French private equity firm Alpha Group has acquired a unit of MG Technologies’ Solvadis chemicals trading business for an undisclosed sum alongside a family investor.
Paris-based Safic-Alcan, which is a subsidiary of Solvadis, specialises in the global trading of natural products including rubber, palm oil and latex and in the distribution of speciality chemicals. The firm posted sales of E971m in the fiscal year 2001/2002 and employed 334 people at the end of September 2003. It accounts for around 75 per cent of Solvadis’ total turnover.
The transaction, which takes retrospective effect from January 1 2003, is subject to approval by antitrust and statutory bodies.
The deal is part of MG’s plans to sell the whole of Solvadis as well as speciality chemicals unit Dynamit Nobel, which has attracted interest from the likes of CSFB Private Equity, CVC Capital Partners, Goldman Sachs Capital Partners and Kohlberg Kravis Roberts and is expected to fetch around E2.5bn.

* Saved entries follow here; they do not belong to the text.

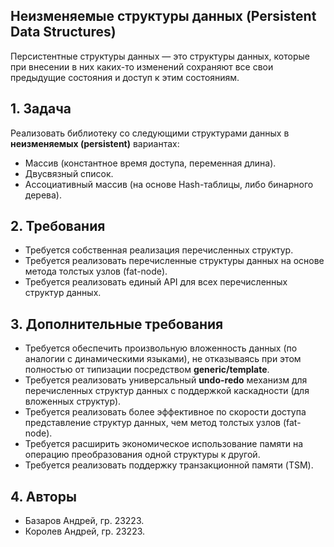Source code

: ## Неизменяемые структуры данных (Persistent Data Structures)

Персистентные структуры данных — это структуры данных, которые при внесении в них каких-то изменений сохраняют все свои предыдущие состояния и доступ к этим состояниям. 

## 1. Задача

Реализовать библиотеку со следующими структурами данных в **неизменяемых (persistent)** вариантах: 
+ Массив (константное время доступа, переменная длина). 
+ Двусвязный список. 
+ Ассоциативный массив (на основе Hash-таблицы, либо бинарного дерева). 

## 2. Требования

+ Требуется собственная реализация перечисленных структур. 
+ Требуется реализовать перечисленные структуры данных на основе метода толстых узлов (fat-node). 
+ Требуется реализовать единый API для всех перечисленных структур данных. 

## 3. Дополнительные требования

+ Требуется обеспечить произвольную вложенность данных (по аналогии с динамическими языками), не отказываясь при этом полностью от типизации посредством **generic/template**. 
+ Требуется реализовать универсальный **undo-redo** механизм для перечисленных структур данных с поддержкой каскадности (для вложенных структур). 
+ Требуется реализовать более эффективное по скорости доступа представление структур данных, чем метод толстых узлов (fat-node). 
+ Требуется расширить экономическое использование памяти на операцию преобразования одной структуры к другой.
+ Требуется реализовать поддержку транзакционной памяти (TSM). 

## 4. Авторы 

+ Базаров Андрей, гр. 23223. 
+ Королев Андрей, гр. 23223.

MG decided to divest its chemicals businesses in order to focus on growing its plant engineering and construction activities through acquisitions in Asia and the US. Since removing former CEO Kajo Neukirchen and launching its restructuring in April, MG has seen its share price more than double.
Alpha Group, which is active is France and Germany, manages funds of over E1bn and has been investing in buyouts for 18 years. Earlier this week it reduced its stake in Loxam, the French construction plant leasing company, while fellow investor Advent International sold its 21 per cent stake.
Paris-based DLMD is owned by the Lebard family and holds investments in the logistics and food industries.